— Problem —
Below are lines of data, and only some are wanted. Please repeat exactly those from the line that has "- **Performance Metrics:**" through the line that has "your cloud project](http://184.73.73.101:8889/tree?)".

— Given data —

-- -- --

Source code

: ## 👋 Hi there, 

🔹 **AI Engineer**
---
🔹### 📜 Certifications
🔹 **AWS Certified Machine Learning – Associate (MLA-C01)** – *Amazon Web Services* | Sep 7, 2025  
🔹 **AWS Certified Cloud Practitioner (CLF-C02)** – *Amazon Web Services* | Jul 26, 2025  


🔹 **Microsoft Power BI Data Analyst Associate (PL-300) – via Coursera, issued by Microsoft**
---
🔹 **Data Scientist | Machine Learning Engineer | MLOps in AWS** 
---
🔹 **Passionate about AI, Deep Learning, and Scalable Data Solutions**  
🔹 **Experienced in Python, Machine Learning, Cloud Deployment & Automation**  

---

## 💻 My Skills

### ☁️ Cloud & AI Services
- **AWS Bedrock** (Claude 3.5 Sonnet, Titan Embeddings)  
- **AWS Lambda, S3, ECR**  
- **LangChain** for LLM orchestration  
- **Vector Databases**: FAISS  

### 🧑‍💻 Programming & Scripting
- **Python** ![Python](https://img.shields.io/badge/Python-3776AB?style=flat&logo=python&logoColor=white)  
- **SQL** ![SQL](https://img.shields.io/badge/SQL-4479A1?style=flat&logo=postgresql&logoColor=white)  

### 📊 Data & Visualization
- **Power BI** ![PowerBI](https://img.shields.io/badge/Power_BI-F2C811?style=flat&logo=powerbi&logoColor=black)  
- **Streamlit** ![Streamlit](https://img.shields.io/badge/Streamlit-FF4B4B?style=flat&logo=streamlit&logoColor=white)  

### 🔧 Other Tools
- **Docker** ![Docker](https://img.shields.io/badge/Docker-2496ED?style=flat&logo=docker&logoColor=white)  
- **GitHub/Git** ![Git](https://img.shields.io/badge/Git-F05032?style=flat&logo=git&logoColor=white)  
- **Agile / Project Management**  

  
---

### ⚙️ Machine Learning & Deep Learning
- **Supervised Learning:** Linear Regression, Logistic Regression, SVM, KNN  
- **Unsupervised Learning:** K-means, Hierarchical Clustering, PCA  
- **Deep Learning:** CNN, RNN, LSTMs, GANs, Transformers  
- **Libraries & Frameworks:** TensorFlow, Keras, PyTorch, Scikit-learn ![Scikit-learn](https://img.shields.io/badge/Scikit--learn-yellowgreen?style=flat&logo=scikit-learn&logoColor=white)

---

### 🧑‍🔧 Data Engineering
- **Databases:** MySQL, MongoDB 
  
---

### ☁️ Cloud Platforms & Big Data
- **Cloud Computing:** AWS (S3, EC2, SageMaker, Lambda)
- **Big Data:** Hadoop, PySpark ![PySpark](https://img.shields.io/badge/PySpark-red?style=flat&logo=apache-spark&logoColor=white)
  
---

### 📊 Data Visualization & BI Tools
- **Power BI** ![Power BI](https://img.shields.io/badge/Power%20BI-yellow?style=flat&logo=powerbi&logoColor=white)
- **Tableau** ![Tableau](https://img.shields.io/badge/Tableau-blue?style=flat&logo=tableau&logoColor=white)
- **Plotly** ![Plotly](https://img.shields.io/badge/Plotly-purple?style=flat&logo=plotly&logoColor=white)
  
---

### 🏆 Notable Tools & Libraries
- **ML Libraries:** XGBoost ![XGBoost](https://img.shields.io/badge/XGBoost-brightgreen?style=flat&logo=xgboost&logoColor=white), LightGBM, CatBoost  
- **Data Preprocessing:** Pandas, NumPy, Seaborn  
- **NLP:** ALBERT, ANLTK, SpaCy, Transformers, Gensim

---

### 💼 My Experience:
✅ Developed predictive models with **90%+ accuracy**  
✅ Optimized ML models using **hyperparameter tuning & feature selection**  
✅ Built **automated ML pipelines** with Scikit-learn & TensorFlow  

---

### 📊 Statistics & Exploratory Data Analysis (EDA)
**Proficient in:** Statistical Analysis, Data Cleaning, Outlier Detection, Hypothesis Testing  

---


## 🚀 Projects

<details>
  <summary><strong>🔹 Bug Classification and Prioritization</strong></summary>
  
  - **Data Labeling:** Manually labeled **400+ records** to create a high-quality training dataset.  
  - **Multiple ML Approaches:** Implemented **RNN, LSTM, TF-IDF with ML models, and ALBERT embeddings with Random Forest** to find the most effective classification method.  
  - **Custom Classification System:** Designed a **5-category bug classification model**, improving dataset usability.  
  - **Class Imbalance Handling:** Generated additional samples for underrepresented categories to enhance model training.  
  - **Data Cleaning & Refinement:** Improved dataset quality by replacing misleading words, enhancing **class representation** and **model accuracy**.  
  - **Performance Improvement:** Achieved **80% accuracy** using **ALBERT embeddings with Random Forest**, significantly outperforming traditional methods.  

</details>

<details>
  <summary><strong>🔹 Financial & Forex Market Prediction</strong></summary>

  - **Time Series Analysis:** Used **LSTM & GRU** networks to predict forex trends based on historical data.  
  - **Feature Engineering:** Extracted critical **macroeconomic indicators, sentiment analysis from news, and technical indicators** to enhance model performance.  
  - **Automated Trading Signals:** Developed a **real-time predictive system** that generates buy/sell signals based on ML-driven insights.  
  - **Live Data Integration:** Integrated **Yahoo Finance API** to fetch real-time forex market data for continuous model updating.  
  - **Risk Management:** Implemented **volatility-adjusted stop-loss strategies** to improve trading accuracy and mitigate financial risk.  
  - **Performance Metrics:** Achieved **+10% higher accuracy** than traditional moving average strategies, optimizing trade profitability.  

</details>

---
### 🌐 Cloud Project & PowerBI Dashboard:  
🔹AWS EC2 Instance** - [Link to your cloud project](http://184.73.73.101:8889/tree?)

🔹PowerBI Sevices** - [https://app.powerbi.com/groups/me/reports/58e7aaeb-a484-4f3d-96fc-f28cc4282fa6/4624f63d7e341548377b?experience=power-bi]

-- -- --

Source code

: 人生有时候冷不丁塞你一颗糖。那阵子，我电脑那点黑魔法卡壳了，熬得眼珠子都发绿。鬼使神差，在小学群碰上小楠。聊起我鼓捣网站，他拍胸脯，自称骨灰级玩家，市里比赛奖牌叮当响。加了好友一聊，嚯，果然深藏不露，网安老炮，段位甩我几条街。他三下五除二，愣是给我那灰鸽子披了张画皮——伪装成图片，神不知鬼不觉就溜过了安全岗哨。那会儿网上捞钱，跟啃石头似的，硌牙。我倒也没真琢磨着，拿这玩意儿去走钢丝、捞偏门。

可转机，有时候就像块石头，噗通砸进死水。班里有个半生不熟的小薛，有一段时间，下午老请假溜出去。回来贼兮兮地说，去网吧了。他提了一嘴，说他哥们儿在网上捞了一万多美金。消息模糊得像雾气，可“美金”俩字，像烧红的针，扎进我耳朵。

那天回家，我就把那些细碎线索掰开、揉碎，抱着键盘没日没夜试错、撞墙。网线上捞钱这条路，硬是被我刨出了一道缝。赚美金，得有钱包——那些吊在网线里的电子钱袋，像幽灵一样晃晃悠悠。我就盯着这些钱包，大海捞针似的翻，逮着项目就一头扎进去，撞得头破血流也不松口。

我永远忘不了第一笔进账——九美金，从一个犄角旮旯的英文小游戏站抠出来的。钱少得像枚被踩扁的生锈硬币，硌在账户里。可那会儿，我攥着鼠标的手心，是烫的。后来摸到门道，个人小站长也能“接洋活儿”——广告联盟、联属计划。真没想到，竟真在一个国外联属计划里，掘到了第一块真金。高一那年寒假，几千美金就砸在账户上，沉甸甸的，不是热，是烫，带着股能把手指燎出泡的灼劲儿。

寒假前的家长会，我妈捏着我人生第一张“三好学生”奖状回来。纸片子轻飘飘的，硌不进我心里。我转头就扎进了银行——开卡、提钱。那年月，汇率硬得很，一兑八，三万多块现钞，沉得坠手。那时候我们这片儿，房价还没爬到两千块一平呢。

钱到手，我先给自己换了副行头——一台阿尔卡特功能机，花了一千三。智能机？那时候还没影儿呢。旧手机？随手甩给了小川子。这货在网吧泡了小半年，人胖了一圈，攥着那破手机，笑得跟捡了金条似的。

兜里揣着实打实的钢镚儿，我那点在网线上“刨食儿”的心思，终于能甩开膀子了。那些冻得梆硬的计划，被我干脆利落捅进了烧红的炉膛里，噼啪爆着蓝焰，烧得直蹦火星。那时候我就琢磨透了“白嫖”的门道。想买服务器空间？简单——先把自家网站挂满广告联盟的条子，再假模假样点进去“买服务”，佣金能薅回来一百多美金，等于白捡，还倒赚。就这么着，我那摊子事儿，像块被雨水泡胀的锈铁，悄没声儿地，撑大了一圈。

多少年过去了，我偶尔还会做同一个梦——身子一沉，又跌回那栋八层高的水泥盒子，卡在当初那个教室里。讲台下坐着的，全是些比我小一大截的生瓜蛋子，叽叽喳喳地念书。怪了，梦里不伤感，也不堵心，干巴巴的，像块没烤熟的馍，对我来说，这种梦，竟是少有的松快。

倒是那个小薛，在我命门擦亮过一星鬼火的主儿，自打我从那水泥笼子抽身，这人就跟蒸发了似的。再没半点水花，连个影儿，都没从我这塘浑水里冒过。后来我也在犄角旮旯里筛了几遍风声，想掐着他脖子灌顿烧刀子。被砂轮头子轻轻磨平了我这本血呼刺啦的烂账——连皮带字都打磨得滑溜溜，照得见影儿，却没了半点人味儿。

-- -- --

— Reply —
  - **Performance Metrics:** Achieved **+10% higher accuracy** than traditional moving average strategies, optimizing trade profitability.  

</details>

---
### 🌐 Cloud Project & PowerBI Dashboard:  
🔹AWS EC2 Instance** - [Link to your cloud project](http://184.73.73.101:8889/tree?)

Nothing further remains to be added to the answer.